(Document images with source code)
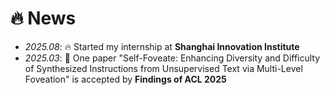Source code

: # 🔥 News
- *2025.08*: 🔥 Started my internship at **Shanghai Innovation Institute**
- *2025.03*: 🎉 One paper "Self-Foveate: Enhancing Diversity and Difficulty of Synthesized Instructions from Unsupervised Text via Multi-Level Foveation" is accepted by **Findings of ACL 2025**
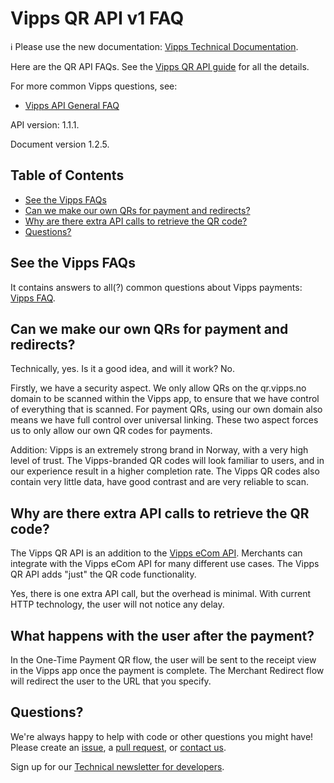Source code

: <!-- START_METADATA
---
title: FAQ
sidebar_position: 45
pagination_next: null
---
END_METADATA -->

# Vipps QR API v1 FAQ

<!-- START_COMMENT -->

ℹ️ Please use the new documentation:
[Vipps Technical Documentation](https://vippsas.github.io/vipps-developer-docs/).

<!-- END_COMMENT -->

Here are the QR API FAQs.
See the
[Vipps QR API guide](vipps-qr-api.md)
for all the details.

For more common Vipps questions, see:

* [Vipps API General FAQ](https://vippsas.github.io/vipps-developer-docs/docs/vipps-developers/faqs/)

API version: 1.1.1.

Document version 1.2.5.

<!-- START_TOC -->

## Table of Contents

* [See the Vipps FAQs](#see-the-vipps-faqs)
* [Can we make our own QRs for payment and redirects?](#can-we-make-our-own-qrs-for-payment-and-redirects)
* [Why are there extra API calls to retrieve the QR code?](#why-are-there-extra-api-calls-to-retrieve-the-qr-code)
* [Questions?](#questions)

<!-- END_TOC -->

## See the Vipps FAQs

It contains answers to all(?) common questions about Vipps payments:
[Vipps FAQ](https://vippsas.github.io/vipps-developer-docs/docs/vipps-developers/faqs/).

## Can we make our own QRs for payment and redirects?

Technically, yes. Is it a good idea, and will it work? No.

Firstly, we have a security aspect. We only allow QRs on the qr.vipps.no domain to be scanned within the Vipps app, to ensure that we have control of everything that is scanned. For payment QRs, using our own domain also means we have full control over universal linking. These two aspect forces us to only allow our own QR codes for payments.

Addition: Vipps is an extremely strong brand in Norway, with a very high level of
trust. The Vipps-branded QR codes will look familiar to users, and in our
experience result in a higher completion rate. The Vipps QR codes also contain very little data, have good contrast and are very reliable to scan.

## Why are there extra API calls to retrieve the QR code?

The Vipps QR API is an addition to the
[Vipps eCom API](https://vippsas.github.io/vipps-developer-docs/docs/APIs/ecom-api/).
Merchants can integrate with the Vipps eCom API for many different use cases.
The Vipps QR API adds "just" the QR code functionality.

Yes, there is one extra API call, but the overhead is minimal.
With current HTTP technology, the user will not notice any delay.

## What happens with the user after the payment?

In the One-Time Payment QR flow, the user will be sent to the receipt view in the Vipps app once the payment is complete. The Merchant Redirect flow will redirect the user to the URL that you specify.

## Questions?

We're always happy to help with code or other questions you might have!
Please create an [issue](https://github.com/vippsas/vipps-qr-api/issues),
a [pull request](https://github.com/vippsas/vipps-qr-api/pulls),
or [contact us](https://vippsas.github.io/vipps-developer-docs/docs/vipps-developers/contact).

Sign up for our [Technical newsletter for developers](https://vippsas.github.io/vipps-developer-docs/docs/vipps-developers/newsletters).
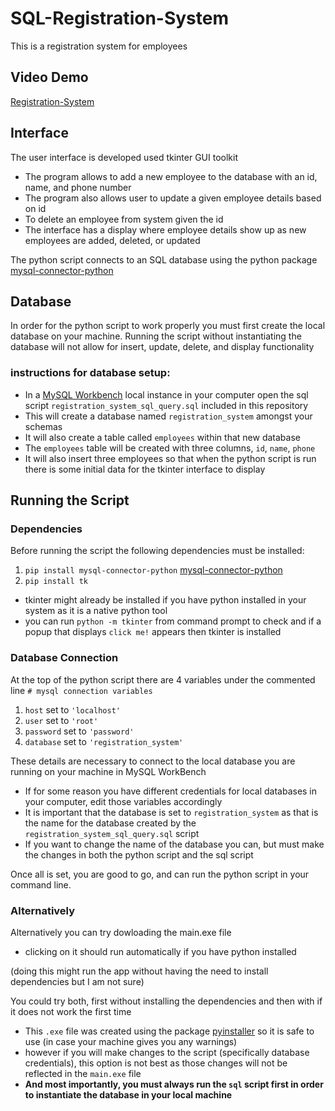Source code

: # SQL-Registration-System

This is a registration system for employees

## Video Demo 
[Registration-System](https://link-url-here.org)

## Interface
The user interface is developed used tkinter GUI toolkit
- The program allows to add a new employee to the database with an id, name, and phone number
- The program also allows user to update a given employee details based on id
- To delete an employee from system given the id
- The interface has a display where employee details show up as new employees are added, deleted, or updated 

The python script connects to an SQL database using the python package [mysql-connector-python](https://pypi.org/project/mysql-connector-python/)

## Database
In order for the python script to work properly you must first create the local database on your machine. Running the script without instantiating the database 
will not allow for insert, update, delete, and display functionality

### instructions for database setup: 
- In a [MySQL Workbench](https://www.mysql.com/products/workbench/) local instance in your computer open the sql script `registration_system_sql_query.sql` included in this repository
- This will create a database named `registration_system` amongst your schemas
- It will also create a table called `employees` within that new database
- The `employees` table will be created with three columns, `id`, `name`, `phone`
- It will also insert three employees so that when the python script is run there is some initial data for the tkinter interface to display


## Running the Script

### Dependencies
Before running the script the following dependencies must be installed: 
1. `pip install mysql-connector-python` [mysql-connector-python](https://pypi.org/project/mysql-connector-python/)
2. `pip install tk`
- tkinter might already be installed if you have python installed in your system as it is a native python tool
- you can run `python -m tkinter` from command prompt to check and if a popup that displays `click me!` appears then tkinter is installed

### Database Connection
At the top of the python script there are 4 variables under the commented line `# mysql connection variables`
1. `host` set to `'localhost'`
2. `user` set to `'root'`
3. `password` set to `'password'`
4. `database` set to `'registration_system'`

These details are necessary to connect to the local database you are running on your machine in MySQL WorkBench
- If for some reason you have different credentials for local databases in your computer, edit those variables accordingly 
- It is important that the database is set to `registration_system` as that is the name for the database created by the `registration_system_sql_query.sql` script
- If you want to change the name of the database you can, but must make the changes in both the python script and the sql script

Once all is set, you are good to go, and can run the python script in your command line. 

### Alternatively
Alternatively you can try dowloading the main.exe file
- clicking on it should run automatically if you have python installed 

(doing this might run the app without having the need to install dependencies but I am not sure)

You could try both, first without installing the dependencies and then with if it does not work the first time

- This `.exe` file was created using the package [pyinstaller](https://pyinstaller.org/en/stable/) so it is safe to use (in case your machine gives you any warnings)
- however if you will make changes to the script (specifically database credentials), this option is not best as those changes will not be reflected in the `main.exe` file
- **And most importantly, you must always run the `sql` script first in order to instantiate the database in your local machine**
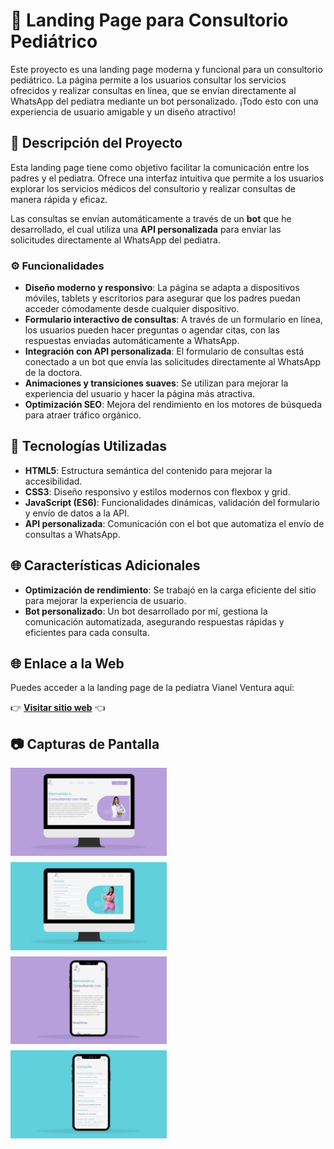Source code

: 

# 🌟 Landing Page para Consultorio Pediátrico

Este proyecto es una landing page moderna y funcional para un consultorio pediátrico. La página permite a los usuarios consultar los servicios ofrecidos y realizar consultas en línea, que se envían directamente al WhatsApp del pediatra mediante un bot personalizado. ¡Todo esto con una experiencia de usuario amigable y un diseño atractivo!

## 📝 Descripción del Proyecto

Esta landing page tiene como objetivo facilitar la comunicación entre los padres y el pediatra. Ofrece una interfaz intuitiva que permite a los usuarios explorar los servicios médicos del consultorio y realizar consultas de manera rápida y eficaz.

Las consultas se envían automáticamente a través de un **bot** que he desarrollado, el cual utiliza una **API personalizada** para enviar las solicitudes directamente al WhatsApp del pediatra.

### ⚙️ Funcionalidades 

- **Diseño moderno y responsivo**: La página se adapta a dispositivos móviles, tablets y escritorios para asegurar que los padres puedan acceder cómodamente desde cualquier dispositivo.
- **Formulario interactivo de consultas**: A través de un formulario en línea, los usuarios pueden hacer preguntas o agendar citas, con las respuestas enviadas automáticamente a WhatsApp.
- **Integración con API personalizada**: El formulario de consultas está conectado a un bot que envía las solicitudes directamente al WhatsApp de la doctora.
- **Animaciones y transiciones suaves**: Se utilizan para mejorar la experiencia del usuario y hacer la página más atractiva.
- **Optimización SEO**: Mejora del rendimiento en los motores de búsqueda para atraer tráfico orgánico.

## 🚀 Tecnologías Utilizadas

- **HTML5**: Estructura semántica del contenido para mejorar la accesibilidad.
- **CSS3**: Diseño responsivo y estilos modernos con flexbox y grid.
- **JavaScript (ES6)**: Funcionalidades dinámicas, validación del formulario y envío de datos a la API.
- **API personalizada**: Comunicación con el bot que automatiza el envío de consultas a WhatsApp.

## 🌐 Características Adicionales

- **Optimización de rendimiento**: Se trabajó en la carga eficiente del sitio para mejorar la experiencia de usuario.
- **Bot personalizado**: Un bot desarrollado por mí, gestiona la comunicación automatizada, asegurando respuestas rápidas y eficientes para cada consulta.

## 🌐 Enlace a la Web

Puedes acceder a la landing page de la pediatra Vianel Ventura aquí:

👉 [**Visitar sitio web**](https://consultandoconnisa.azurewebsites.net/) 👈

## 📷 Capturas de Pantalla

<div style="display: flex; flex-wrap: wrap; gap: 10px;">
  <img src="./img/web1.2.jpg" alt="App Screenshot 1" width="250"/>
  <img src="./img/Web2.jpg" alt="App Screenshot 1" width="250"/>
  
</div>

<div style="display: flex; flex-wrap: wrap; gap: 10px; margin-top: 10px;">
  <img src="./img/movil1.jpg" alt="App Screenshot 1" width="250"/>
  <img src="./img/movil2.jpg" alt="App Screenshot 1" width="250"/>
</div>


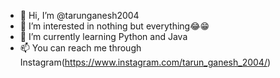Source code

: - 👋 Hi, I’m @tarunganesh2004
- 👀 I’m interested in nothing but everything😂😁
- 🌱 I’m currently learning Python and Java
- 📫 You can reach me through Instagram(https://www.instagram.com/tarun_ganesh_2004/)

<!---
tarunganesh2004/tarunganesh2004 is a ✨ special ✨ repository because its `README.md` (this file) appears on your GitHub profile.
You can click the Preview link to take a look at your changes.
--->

▸ Task statement
Look through the entries above; copy every line holding the string "permite".

▸ Exercise solution
Este proyecto es una landing page moderna y funcional para un consultorio pediátrico. La página permite a los usuarios consultar los servicios ofrecidos y realizar consultas en línea, que se envían directamente al WhatsApp del pediatra mediante un bot personalizado. ¡Todo esto con una experiencia de usuario amigable y un diseño atractivo!
Esta landing page tiene como objetivo facilitar la comunicación entre los padres y el pediatra. Ofrece una interfaz intuitiva que permite a los usuarios explorar los servicios médicos del consultorio y realizar consultas de manera rápida y eficaz.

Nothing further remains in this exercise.